While the govt. has announced increase in import duties on tea, coffee, coconut, crude and refined edible oils it is doubtful whether this increase is sufficient to protect the local producers and there are a number of other produce which will be severely affected. With QRs on the remaining 715 items to go from April 1, 2001, Indian peasantry is being thrown before the imperialist hounds to feast upon. Rather than safeguarding the Indian peasantry and agriculture, the Finance Minister is advising them to take to other horticulture, floriculture and the like. Govt. is smug about overflowing stores despite fall in production of foodgrains hiding the fact that this has been due to declining purchase power.

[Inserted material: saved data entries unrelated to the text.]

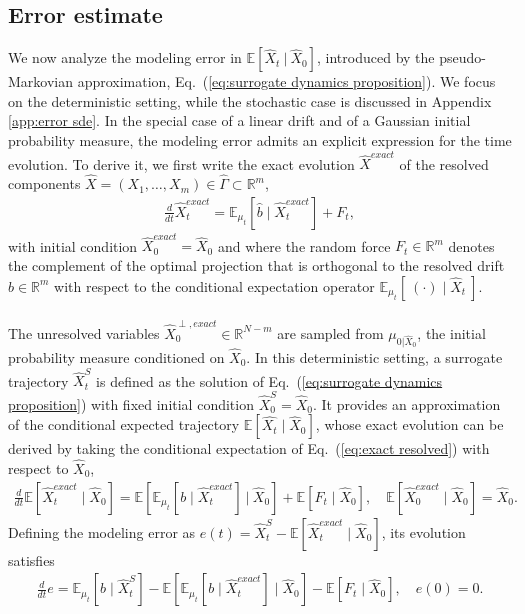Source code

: \documentclass[11pt, a4paper, oneside, reqno]{amsart}
\begin{document}
\subsection{Error estimate}\label{sec:error estimate}
\noindent We now analyze the modeling error in $\mathbb{E}[\hat{X}_t\: | \: \hat{X}_0]$, introduced by the pseudo-Markovian approximation, Eq.~(\ref{eq:surrogate dynamics proposition}). We focus on the deterministic setting, while the stochastic case is discussed in Appendix \ref{app:error sde}. 
In the special case of a linear drift and of a Gaussian initial probability measure, the modeling error admits an explicit expression for the time evolution.
To derive it, we first write the exact evolution $\hat{X}^{exact}$ of the resolved components $\hat{X}=(X_1,\dots,X_m)\in\hat{\Gamma}\subset\mathbb{R}^m$,
\begin{eqnarray}\label{eq:exact resolved}
    \frac{d}{dt}\hat{X}^{exact}_t = \mathbb{E}_{\mu_t}[\hat{b}\mid \hat{X}^{exact}_t] + F_t,
\end{eqnarray}
with initial condition $\hat{X}^{exact}_0 = \hat{X}_0$ and
where the random force $F_t \in \mathbb{R}^m$ denotes the complement of the optimal projection that is orthogonal to the resolved drift $\hat{b}\in\mathbb{R}^m$ with respect to the conditional expectation operator  $\mathbb{E}_{\mu_t}[\:(\cdot)\mid\hat{X}_t\:]$.
\\ \ \\
The unresolved variables $\hat{X}_0^{\perp ,exact} \in\mathbb{R}^{N-m}$ are sampled from $\mu_{0|\hat{X}_0}$, the initial probability measure conditioned on $\hat{X}_0$.  
In this deterministic setting, a surrogate trajectory $\hat{X}^S_t$ is defined as the solution of Eq.~(\ref{eq:surrogate dynamics proposition}) with fixed initial condition $\hat{X}^{S}_0 = \hat{X}_0$.
It provides an approximation of the conditional expected trajectory $\mathbb{E}[\hat{X_t}\mid\hat{X}_0]$, whose exact evolution can be derived by taking the conditional expectation of Eq.~(\ref{eq:exact resolved}) with respect to $\hat{X}_0$,
\begin{eqnarray}
    \frac{d}{dt}\mathbb{E}[\hat{X}^{exact}_t\mid \hat{X}_0] = \mathbb{E}\left[\mathbb{E}_{\mu_t}[b\mid\hat{X}^{exact}_t] \:\big|\: \hat{X}_0 \right] + \mathbb{E}[F_t\mid\hat{X}_0],\quad
    \mathbb{E}[\hat{X}_0^{exact}\mid\hat{X}_0] = \hat{X}_0.
\end{eqnarray}
Defining the modeling error as $e(t)=\hat{X}^S_t-\mathbb{E}[\hat{X}^{exact}_t\mid\hat{X}_0]$, its evolution satisfies
\begin{eqnarray}
    \frac{d}{dt}e = \mathbb{E}_{\mu_t}[b\mid\hat{X}^S_t] - \mathbb{E}\left[\mathbb{E}_{\mu_t}[b\mid\hat{X}^{exact}_t] \mid \hat{X}_0 \right] - \mathbb{E}[F_t\mid\hat{X}_0],\quad
    e(0)=0.
\end{eqnarray}
\end{document}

On the other hand the cost of inputs is going to rise. The prices of Urea are being increased while increase in power tariff is sum and substance of the proposed reforms of the power sector.

Burden on the People to be multiplied

The anti-people thrust of the Budget takes further ominous tone with the announced sharp increase in postal rates and  rate of sugar. Finance Minister’s proposed deregulation of prices of petroleum, sugar and drugs in the coming years will sharply increase the prices of these essential items.

There has been much talk of development of infrastructure. However, little is being done to the development of the infrastructure except to burden the people in its name. While only marginally increasing the plan outlay for central power sector the emphasis is on carrying out the power reforms with its emphasis on “Theft of power must be stopped and economic tariffs levied.” Speaking at the Chief Ministers’ conference, Prime Minister said “time for free or largely subsidized power was over.” Further the Central Govt. has proposed to tag the Central assistance to SEBs contingent on carrying out these reforms.

Govt. has sought to take credit for ‘fiscal discipline’. But this has been achieved partly by fudging the figures and partly by dodging the expenditure on the projects promised in the Budget. This has become a standard practice to make tall promises without any intent to implement them thereby making a mockery of the exercise of Budget.

The Budget is an exercise in attempting to overcome the growing industrial-agrarian crisis in the economy by increasing the credit available on cheaper rates to corporates and inviting foreign capital. The Govt. has demonstrated its willingness to go to any extent to please the imperialist powers and MNCs to attract their investments in the country.

While the Economic Survey has clearly demonstrated a depressed economy, there are no measures to stimulate growth. Rather the Budget proposals will further impoverish the people thereby further diminishing their purchase power and consequently further depressing the demand. The govt. is clueless or rather unwilling to take steps to stimulate the demand by increasing the purchase power of the people, rather it is permitting the industry to invest abroad.

The Union Budget claims to boost the implementation of second generation of reforms. With the first generation of reforms having brought the country to economic ruin and the brink of a precipice, what lies in store with the second generation of reforms can be easily guessed. The ruling classes are unwilling and unable to change the course. The inevitable conclusion is to change the ruling classes to save the country and the people from the economic ruin and destitution.